The main aim of our unique project is a construction of 4D geomechanical model of the Nankai Trough Subduction Zone and ultimately a real-time earthquake prediction tool. In this presentation I demonstrate how to utilise drilling data and seismic inversion information into domain of geomechanics to determine stress field magnitude/orientation, fault mechanics/criticality. 
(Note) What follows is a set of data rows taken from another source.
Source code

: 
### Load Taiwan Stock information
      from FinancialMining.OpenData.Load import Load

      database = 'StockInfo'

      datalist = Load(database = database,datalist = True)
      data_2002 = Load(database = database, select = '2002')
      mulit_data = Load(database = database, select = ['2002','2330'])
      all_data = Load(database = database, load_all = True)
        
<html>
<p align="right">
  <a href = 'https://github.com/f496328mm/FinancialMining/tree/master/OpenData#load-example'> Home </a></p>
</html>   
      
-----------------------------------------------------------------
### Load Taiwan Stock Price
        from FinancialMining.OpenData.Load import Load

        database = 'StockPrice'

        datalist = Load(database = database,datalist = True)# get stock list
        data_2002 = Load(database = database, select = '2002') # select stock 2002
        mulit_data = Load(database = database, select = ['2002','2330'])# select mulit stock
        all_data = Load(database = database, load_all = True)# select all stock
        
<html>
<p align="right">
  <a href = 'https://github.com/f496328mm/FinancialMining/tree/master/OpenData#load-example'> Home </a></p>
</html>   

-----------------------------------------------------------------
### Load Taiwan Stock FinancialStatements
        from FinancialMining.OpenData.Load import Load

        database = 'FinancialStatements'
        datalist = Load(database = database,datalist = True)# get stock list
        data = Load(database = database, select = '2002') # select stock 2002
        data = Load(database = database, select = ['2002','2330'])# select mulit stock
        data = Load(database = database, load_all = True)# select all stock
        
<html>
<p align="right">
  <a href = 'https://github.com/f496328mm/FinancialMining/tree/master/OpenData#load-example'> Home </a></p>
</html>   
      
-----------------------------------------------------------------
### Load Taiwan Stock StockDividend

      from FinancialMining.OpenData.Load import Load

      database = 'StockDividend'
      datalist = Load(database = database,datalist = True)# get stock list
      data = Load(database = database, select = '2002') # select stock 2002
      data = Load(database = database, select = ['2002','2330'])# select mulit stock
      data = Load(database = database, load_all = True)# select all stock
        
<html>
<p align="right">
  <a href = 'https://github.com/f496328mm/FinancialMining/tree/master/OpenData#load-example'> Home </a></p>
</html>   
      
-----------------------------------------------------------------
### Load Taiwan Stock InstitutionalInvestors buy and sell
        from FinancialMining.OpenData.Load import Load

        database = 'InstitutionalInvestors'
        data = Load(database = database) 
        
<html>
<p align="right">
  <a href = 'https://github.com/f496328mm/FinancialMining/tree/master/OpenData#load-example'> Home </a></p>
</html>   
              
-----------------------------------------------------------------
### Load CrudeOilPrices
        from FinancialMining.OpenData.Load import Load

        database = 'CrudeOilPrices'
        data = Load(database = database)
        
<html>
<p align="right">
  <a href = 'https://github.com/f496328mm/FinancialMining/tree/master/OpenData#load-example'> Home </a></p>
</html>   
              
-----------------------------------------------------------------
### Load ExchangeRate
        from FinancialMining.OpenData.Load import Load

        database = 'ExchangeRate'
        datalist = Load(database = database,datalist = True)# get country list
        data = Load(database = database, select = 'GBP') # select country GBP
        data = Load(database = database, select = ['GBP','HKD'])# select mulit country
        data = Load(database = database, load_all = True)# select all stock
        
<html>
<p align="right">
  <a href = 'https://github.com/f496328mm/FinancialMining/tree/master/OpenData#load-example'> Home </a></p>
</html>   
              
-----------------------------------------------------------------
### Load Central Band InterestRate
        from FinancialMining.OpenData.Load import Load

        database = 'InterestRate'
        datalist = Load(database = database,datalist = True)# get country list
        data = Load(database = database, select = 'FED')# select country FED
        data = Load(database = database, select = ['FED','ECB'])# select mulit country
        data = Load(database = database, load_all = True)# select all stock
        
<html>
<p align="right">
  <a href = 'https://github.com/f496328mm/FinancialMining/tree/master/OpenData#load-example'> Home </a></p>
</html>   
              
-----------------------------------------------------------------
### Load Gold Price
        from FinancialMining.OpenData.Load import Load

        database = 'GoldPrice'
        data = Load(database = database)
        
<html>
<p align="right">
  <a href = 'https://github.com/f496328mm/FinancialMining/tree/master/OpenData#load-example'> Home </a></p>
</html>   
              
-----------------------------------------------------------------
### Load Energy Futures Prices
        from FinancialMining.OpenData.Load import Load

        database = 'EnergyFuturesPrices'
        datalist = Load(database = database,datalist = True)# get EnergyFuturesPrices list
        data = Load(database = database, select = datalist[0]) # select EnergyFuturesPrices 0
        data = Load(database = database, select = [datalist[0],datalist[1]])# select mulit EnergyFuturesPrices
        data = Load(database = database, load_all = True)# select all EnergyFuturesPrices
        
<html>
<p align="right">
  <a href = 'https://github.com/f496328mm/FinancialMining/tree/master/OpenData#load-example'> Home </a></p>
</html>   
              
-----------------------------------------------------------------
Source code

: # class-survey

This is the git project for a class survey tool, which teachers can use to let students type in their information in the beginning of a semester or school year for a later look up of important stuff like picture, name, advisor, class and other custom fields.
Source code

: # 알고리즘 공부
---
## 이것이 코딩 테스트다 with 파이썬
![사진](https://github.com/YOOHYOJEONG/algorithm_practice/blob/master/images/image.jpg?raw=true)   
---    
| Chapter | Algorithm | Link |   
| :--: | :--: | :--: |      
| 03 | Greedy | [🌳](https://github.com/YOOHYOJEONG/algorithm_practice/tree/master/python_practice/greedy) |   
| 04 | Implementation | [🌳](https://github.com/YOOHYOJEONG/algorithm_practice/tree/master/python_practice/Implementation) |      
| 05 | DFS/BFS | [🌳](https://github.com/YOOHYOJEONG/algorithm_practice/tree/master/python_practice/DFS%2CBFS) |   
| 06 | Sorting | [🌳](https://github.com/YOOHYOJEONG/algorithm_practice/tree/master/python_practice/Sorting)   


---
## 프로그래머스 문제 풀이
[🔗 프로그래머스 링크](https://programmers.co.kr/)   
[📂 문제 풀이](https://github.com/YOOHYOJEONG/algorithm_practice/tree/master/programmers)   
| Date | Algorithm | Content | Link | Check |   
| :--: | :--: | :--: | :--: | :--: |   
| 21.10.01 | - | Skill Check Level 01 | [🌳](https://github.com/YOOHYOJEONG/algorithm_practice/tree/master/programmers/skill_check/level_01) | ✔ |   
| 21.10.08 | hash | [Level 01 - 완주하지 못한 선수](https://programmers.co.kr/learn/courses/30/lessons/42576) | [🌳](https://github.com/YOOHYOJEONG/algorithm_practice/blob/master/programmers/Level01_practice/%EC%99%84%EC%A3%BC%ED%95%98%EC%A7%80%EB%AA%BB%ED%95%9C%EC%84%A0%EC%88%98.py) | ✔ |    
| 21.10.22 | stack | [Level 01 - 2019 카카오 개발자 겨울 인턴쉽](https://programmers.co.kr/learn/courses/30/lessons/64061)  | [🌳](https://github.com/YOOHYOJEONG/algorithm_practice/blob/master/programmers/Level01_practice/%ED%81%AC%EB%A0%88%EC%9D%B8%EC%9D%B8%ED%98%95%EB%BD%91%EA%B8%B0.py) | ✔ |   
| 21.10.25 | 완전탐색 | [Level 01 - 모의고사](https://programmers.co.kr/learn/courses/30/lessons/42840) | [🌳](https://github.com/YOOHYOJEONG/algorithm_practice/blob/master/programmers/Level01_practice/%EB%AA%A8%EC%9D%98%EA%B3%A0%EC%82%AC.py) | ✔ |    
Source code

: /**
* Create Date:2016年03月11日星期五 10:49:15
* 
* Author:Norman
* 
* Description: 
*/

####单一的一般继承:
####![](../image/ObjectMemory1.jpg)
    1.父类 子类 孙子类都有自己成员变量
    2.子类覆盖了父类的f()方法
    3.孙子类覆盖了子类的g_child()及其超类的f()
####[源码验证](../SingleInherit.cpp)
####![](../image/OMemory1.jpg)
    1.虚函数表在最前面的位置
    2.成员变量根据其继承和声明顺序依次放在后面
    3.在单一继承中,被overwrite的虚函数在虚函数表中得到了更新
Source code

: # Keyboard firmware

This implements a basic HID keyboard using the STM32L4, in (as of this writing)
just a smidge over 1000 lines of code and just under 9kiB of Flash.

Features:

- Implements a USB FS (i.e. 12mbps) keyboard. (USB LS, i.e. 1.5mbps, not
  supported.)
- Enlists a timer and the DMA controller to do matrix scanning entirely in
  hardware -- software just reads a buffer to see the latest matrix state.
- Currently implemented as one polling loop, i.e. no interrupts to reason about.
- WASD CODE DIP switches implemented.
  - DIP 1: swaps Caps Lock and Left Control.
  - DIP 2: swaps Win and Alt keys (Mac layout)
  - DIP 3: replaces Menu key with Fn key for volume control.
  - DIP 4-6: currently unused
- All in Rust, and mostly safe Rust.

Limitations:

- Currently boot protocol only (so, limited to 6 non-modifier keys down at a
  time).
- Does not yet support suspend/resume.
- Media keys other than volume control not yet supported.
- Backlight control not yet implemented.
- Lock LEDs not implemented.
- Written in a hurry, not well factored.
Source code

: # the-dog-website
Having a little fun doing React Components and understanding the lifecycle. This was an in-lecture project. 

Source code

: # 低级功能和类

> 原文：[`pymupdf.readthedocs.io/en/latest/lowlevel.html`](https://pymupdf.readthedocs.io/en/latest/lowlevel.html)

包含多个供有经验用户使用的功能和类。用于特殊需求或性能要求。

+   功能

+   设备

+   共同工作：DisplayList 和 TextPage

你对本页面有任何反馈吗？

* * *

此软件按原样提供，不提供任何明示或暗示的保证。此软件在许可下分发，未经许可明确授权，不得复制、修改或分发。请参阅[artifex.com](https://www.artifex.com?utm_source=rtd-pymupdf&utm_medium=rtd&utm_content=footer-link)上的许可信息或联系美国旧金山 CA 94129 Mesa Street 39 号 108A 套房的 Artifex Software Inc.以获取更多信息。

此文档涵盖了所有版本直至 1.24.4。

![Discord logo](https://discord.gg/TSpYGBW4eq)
The presentation is divided into three sections. In first section, I present the use of surface drilling data from land based and offshore wells in Japan, Oman and Australia to calculate the in-situ rock strength with methods such as Specific Energy (SE) and Equivalent Strength (EST). These are well correlated with results from subsequent core scratching experiments, direct UCS measurements and LWD responses.  In the second section, I discuss the use of seismic inversion data being the backbone during development of 3D geological and subsequent geomechanical model. The use of seismic inversion data dramatically improves resolution and quality of the geomechanical model by capturing the heterogeneity and spatial variability of lithology (elastic and poro-elastic properties). This is further enhanced by the calibration and validation of the seismic derived model with measured borehole data. Without seismic data, our model would be reduced to blind extrapolation beyond the zone of wellbores. In the third section, I briefly discuss our future plans to take the existing model into the real-time realm. The idea is to utilise cloud computing for perpetual calculations of stress distribution/magnitude from continuous stream of seismological data such as seismic wave, pressure and strain from Dense Oceanfloor Network System for Earthquakes and Tsunamis (DONET) and Long-Term Borehole Monitoring System (LTBMS). This will hopefully provide us with up-to-date information on subduction zone condition, and the likelihood of where / how big an imminent earthquake will be. 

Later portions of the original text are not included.